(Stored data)
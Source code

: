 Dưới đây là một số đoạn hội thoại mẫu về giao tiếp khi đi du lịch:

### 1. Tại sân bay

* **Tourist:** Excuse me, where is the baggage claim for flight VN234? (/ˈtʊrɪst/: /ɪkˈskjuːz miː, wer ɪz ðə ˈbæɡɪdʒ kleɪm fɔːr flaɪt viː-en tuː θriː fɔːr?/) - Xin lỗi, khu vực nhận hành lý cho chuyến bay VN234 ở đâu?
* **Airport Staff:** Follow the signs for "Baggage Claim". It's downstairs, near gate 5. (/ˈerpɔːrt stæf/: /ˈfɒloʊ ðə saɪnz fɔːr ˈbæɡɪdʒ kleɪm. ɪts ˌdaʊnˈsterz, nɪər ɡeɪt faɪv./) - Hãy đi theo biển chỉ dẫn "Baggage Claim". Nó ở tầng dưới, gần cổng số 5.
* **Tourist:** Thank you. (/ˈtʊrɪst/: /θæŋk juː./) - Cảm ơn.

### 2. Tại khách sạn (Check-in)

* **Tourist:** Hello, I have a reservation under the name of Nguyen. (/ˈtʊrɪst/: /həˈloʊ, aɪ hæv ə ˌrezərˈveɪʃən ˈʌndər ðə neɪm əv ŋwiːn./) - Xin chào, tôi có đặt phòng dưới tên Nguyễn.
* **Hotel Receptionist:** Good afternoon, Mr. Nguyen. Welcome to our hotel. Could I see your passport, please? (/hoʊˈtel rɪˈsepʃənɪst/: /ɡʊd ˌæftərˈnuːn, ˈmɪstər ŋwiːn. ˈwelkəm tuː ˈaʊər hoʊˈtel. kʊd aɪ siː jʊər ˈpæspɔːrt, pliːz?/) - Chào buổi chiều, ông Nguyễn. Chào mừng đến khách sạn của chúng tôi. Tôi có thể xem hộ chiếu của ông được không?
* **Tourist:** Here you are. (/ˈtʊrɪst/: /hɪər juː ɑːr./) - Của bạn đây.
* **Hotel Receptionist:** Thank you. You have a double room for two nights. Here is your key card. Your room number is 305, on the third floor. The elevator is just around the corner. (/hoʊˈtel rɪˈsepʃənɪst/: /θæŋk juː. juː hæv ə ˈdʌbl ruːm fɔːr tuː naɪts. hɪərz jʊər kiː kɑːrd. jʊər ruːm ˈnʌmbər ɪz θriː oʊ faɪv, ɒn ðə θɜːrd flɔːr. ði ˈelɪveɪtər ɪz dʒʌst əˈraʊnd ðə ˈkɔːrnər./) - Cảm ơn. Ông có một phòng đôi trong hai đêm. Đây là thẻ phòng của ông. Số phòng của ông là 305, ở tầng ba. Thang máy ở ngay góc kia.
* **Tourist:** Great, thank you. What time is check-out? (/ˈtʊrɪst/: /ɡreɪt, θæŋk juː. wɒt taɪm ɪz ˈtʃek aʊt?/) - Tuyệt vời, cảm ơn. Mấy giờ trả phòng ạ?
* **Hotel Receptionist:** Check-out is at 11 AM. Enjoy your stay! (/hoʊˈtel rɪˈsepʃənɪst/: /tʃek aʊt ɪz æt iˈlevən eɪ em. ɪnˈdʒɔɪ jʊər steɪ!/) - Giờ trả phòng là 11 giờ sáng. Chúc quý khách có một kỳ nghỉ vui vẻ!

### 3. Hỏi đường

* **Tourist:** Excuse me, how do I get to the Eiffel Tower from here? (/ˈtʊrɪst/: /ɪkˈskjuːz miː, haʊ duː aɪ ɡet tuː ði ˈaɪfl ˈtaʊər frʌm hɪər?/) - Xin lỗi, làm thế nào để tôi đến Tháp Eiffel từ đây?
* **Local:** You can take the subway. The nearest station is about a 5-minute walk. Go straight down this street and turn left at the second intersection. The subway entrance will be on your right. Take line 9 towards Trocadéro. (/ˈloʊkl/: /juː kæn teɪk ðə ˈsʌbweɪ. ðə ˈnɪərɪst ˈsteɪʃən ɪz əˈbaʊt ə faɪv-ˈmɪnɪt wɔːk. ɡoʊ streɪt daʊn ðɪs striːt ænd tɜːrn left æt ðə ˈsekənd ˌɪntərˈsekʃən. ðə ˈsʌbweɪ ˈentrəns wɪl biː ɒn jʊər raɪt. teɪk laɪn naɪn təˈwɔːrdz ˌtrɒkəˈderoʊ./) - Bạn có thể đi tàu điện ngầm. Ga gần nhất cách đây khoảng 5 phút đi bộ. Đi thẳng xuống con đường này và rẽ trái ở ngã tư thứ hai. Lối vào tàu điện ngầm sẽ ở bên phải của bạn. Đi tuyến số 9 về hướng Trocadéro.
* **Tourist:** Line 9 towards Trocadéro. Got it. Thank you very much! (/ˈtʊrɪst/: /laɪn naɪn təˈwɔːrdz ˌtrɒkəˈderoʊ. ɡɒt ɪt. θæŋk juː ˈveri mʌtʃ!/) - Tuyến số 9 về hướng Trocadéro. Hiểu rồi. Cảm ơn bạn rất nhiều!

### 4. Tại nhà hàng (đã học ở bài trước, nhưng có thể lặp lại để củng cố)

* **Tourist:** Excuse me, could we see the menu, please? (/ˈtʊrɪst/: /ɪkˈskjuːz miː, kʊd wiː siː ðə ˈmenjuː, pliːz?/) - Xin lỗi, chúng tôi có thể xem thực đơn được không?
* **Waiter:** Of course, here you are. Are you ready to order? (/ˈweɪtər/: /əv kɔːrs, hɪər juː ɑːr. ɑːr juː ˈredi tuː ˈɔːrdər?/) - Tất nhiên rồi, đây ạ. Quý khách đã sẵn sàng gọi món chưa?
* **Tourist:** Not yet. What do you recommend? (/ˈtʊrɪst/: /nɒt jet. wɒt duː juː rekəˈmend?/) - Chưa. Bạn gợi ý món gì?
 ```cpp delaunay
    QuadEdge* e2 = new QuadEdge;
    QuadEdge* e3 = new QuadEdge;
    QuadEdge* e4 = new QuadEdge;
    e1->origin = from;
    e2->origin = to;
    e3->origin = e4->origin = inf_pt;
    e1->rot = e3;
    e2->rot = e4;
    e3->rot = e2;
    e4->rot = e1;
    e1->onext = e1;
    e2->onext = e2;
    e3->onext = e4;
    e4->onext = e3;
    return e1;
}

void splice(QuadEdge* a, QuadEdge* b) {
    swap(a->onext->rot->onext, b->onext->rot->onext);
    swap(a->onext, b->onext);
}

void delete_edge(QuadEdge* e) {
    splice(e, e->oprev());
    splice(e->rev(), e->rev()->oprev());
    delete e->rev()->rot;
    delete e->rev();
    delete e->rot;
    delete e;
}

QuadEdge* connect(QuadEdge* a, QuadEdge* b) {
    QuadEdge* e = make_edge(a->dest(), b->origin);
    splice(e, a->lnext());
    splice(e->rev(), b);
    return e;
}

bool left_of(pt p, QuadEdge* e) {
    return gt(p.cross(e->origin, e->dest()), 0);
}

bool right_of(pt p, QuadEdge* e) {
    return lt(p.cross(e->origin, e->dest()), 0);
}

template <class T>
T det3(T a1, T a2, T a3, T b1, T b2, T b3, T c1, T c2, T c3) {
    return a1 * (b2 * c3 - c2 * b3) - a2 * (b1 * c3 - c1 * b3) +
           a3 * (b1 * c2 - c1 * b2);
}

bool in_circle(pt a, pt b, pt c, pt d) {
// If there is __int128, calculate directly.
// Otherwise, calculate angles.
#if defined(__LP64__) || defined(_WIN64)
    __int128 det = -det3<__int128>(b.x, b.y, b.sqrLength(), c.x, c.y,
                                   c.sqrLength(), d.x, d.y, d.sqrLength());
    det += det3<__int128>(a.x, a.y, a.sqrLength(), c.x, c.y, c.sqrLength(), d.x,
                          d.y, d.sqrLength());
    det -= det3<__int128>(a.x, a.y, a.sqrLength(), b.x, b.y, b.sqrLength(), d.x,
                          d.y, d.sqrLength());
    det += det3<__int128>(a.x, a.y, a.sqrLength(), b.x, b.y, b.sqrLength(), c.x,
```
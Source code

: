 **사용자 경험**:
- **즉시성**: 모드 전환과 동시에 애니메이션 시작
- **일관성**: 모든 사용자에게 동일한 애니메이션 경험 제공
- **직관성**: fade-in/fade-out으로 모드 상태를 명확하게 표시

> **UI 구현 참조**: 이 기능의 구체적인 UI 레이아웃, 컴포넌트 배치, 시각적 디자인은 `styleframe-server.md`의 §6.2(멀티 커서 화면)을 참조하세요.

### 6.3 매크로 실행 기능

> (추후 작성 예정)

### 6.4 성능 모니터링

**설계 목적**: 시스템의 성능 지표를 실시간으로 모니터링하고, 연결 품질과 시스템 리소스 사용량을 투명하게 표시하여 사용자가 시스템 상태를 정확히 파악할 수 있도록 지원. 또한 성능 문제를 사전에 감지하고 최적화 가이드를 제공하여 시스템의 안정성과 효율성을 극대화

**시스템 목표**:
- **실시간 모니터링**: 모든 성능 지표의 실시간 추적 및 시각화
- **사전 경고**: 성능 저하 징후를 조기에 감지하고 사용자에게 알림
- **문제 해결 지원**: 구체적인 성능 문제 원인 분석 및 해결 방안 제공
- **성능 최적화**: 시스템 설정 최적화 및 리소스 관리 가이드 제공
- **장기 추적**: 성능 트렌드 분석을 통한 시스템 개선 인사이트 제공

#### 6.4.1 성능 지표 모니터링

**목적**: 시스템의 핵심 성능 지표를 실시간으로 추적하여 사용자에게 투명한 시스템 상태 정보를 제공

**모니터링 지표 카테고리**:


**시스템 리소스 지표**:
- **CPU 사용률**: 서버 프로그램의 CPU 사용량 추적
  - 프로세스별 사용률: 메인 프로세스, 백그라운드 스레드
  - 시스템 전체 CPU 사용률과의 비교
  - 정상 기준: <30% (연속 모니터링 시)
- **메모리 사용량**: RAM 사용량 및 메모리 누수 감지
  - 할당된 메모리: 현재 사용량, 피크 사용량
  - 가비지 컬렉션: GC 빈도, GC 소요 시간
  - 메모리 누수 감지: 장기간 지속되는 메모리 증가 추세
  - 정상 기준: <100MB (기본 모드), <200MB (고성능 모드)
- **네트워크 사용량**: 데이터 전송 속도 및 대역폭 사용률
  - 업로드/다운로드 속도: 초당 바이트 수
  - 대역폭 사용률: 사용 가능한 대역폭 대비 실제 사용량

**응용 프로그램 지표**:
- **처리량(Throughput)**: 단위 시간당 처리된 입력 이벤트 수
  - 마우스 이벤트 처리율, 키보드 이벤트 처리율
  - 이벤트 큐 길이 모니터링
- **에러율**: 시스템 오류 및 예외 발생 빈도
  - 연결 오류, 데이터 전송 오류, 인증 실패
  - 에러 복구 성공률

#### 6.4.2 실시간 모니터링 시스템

## Problem
Across the entries above, how many lines include the word "calculate"? Give only the number.

## Answer to this problem
2